WHAT THE EXERCISE ASKS -
From the records below, return every line containing the word "través".

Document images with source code
________________
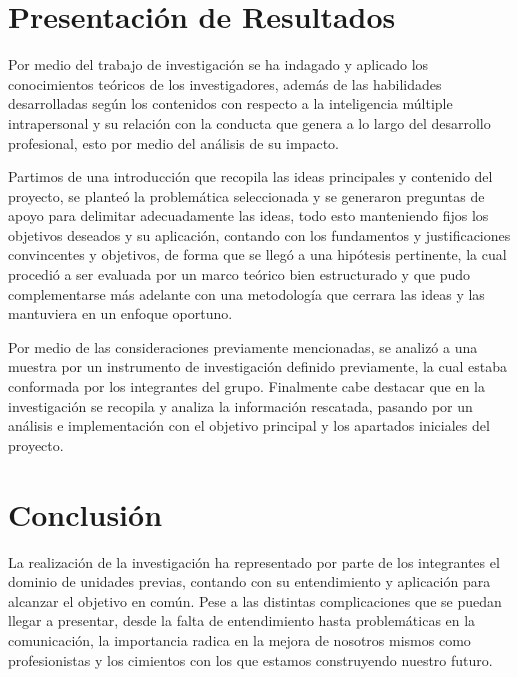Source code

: \section{Presentación de Resultados}

Por medio del trabajo de investigación se ha indagado y aplicado los conocimientos teóricos de los investigadores, además de las habilidades desarrolladas según los contenidos con respecto a la inteligencia múltiple intrapersonal y su relación con la conducta que genera a lo largo del desarrollo profesional, esto por medio del análisis de su impacto. 

Partimos de una introducción que recopila las ideas principales y contenido del proyecto, se planteó la problemática seleccionada y se generaron preguntas de apoyo para delimitar adecuadamente las ideas, todo esto manteniendo fijos los objetivos deseados y su aplicación, contando con los fundamentos y justificaciones convincentes y objetivos, de forma que se llegó a una hipótesis pertinente, la cual procedió a ser evaluada por un marco teórico bien estructurado y que pudo complementarse más adelante con una metodología que cerrara las ideas y las mantuviera en un enfoque oportuno. 

Por medio de las consideraciones previamente mencionadas, se analizó a una muestra por un instrumento de investigación definido previamente, la cual estaba conformada por los integrantes del grupo. Finalmente cabe destacar que en la investigación se recopila y analiza la información rescatada, pasando por un análisis e implementación con el objetivo principal y los apartados iniciales del proyecto. 

\section{Conclusión}

La realización de la investigación ha representado por parte de los integrantes el dominio de unidades previas, contando con su entendimiento y aplicación para alcanzar el objetivo en común. Pese a las distintas complicaciones que se puedan llegar a presentar, desde la falta de entendimiento hasta problemáticas en la comunicación, la importancia radica en la mejora de nosotros mismos como profesionistas y los cimientos con los que estamos construyendo nuestro futuro.
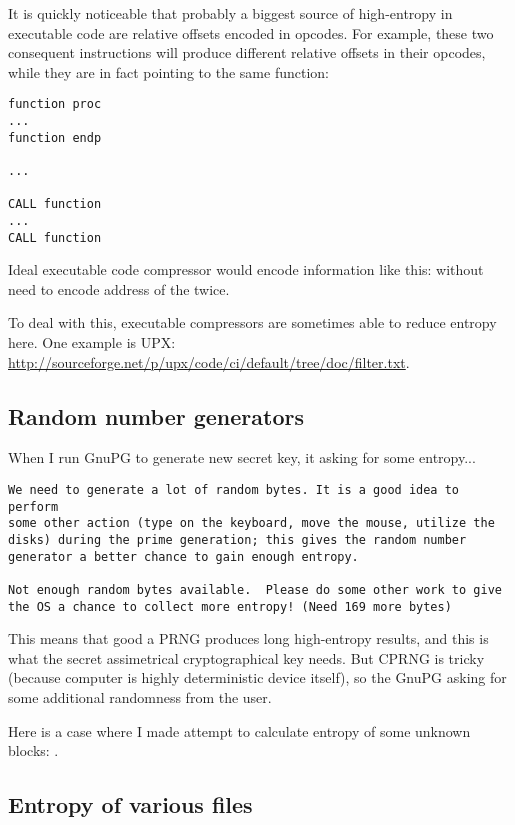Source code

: It is quickly noticeable that probably a biggest source of high-entropy in executable code are relative offsets encoded in opcodes.
For example, these two consequent instructions will produce different relative offsets in their opcodes, 
while they are in fact pointing to the same function:

\begin{lstlisting}
function proc
...
function endp

...

CALL function
...
CALL function
\end{lstlisting}

Ideal executable code compressor would encode information like this:
 without need to encode
address of the  twice.

To deal with this, executable compressors are sometimes able to reduce entropy here.
One example is UPX: \url{http://sourceforge.net/p/upx/code/ci/default/tree/doc/filter.txt}.

\subsection{Random number generators}

When I run GnuPG to generate new secret key, it asking for some entropy...

\begin{lstlisting}
We need to generate a lot of random bytes. It is a good idea to perform
some other action (type on the keyboard, move the mouse, utilize the
disks) during the prime generation; this gives the random number
generator a better chance to gain enough entropy.

Not enough random bytes available.  Please do some other work to give
the OS a chance to collect more entropy! (Need 169 more bytes)
\end{lstlisting}

This means that good a PRNG produces long high-entropy results, and this is what the secret assimetrical cryptographical key needs.
But \ac{CPRNG} is tricky (because computer is highly deterministic device itself),
so the GnuPG asking for some additional randomness from the user.

Here is a case where I made attempt to calculate entropy of some unknown blocks: .

\subsection{Entropy of various files}

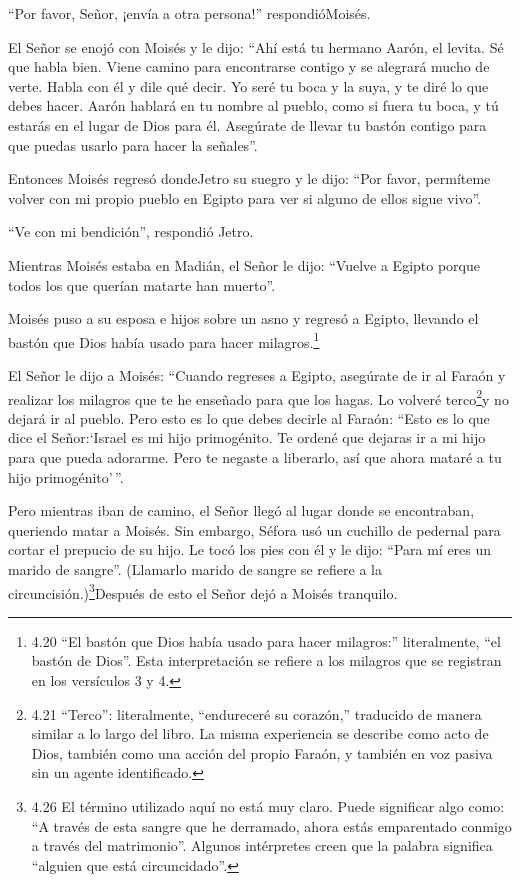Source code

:  ``Por favor, Señor, ¡envía a otra persona!''
respondióMoisés.

 El Señor se enojó con Moisés y le dijo: ``Ahí está tu
hermano Aarón, el levita. Sé que habla bien. Viene camino para
encontrarse contigo y se alegrará mucho de verte.  Habla
con él y dile qué decir. Yo seré tu boca y la suya, y te diré lo que
debes hacer.  Aarón hablará en tu nombre al pueblo, como si
fuera tu boca, y tú estarás en el lugar de Dios para él. 
Asegúrate de llevar tu bastón contigo para que puedas usarlo para hacer
la señales''.

 Entonces Moisés regresó dondeJetro su suegro y le dijo:
``Por favor, permíteme volver con mi propio pueblo en Egipto para ver si
alguno de ellos sigue vivo''.

``Ve con mi bendición'', respondió Jetro.

 Mientras Moisés estaba en Madián, el Señor le dijo:
``Vuelve a Egipto porque todos los que querían matarte han muerto''.

 Moisés puso a su esposa e hijos sobre un asno y regresó a
Egipto, llevando el bastón que Dios había usado para hacer
milagros.\footnote{4.20 ``El bastón que Dios había usado para hacer
  milagros:'' literalmente, ``el bastón de Dios''. Esta interpretación
  se refiere a los milagros que se registran en los versículos 3 y 4.}

 El Señor le dijo a Moisés: ``Cuando regreses a Egipto,
asegúrate de ir al Faraón y realizar los milagros que te he enseñado
para que los hagas. Lo volveré terco\footnote{4.21 ``Terco'':
  literalmente, ``endureceré su corazón,'' traducido de manera similar a
  lo largo del libro. La misma experiencia se describe como acto de
  Dios, también como una acción del propio Faraón, y también en voz
  pasiva sin un agente identificado.}y no dejará ir al pueblo.
 Pero esto es lo que debes decirle al Faraón: ``Esto es lo
que dice el Señor:`Israel es mi hijo primogénito.  Te
ordené que dejaras ir a mi hijo para que pueda adorarme. Pero te negaste
a liberarlo, así que ahora mataré a tu hijo primogénito'\,''.

 Pero mientras iban de camino, el Señor llegó al lugar
donde se encontraban, queriendo matar a Moisés.  Sin
embargo, Séfora usó un cuchillo de pedernal para cortar el prepucio de
su hijo. Le tocó los pies con él y le dijo: ``Para mí eres un marido de
sangre''.  (Llamarlo marido de sangre se refiere a la
circuncisión.)\footnote{4.26 El término utilizado aquí no está muy
  claro. Puede significar algo como: ``A través de esta sangre que he
  derramado, ahora estás emparentado conmigo a través del matrimonio''.
  Algunos intérpretes creen que la palabra significa ``alguien que está
  circuncidado''.}Después de esto el Señor dejó a Moisés tranquilo.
________________
FINISHED EXERCISE -
  claro. Puede significar algo como: ``A través de esta sangre que he
  derramado, ahora estás emparentado conmigo a través del matrimonio''.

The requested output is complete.